Scan the listing below and copy each line holding the word "Viele".

— Information provided —
[Start of Attachment]
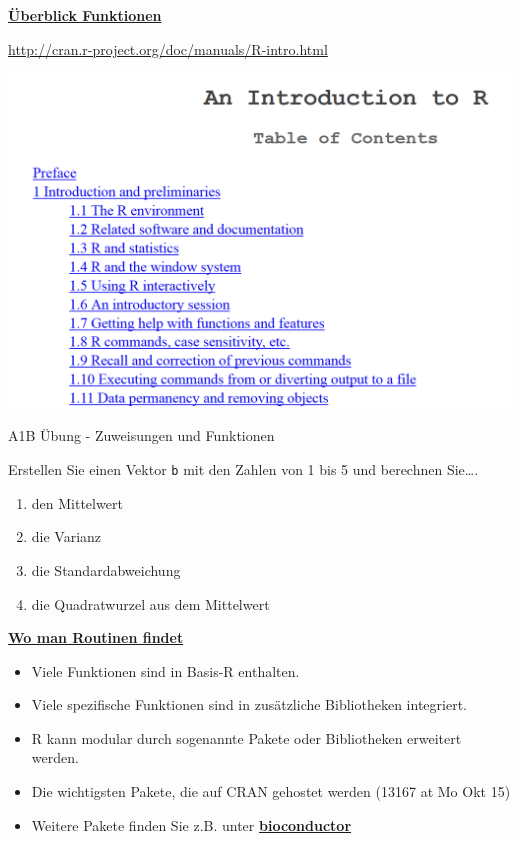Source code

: \documentclass[ignorenonframetext,]{beamer}
\providecommand{\tightlist}{%
  \setlength{\itemsep}{0pt}\setlength{\parskip}{0pt}}
\begin{document}
\begin{frame}{\href{http://cran.r-project.org/doc/manuals/R-intro.html}{\textbf{Überblick
Funktionen}}}
\protect\hypertarget{uberblick-funktionen}{}

\url{http://cran.r-project.org/doc/manuals/R-intro.html}

\includegraphics{figure/UebersichtBefehle.PNG}

\end{frame}

\begin{frame}[fragile]{A1B Übung - Zuweisungen und Funktionen}
\protect\hypertarget{a1b-ubung---zuweisungen-und-funktionen}{}

Erstellen Sie einen Vektor \texttt{b} mit den Zahlen von 1 bis 5 und
berechnen Sie\ldots{}.

\begin{enumerate}
\item
  den Mittelwert
\item
  die Varianz
\item
  die Standardabweichung
\item
  die Quadratwurzel aus dem Mittelwert
\end{enumerate}

\end{frame}

\begin{frame}{\href{https://stats.idre.ucla.edu/r/seminars/intro/}{\textbf{Wo
man Routinen findet}}}
\protect\hypertarget{wo-man-routinen-findet}{}

\begin{itemize}
\tightlist
\item
  Viele Funktionen sind in Basis-R enthalten.
\item
  Viele spezifische Funktionen sind in zusätzliche Bibliotheken
  integriert.
\item
  R kann modular durch sogenannte Pakete oder Bibliotheken erweitert
  werden.
\item
  Die wichtigsten Pakete, die auf CRAN gehostet werden (13167 at Mo Okt
  15)
\item
  Weitere Pakete finden Sie z.B. unter
  \href{www.bioconductor.org}{\textbf{bioconductor}}
\end{itemize}

\end{frame}
\end{document}
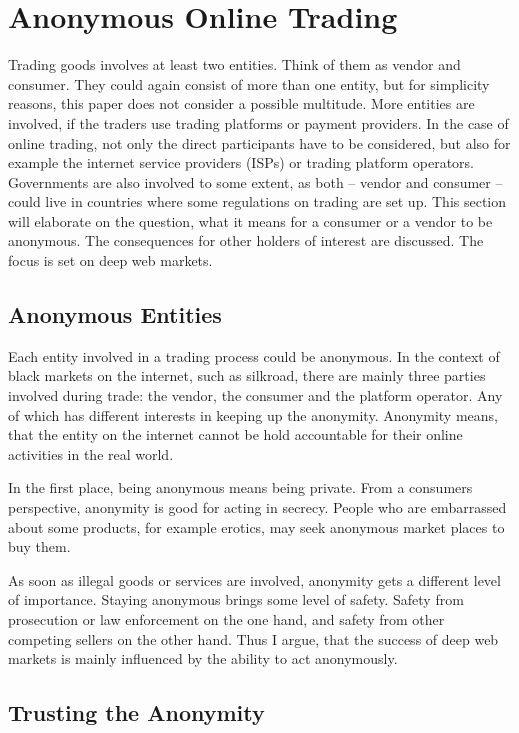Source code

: \section{Anonymous Online Trading}
\label{trading}

Trading goods involves at least two entities. Think of them as vendor and consumer. They could again consist of more than one entity, but for simplicity reasons, this paper does not consider a possible multitude. More entities are involved, if the traders use trading platforms or payment providers. In the case of online trading, not only the direct participants have to be considered, but also for example the internet service providers (ISPs) or trading platform operators. Governments are also involved to some extent, as both -- vendor and consumer -- could live in countries where some regulations on trading are set up.
This section will elaborate on the question, what it means for a consumer or a vendor to be anonymous. The consequences for other holders of interest are discussed. The focus is set on deep web markets.

\subsection{Anonymous Entities}

Each entity involved in a trading process could be anonymous. In the context of black markets on the internet, such as silkroad\cite{silkroad2013}, there are mainly three parties involved during trade: the vendor, the consumer and the platform operator. Any of which has different interests in keeping up the anonymity. Anonymity means, that the entity on the internet cannot be hold accountable for their online activities in the real world\cite{accountability2014}.

In the first place, being anonymous means being private. From a consumers perspective, anonymity is good for acting in secrecy. People who are embarrassed about some products, for example erotics, may seek anonymous market places to buy them.

As soon as illegal goods or services are involved, anonymity gets a different level of importance. Staying anonymous brings some level of safety. Safety from prosecution or law enforcement on the one hand, and safety from other competing sellers on the other hand. Thus I argue, that the success of deep web markets is mainly influenced by the ability to act anonymously.


\subsection{Trusting the Anonymity}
[End of Attachment]
— Exercise answer —
  Viele Funktionen sind in Basis-R enthalten.
  Viele spezifische Funktionen sind in zusätzliche Bibliotheken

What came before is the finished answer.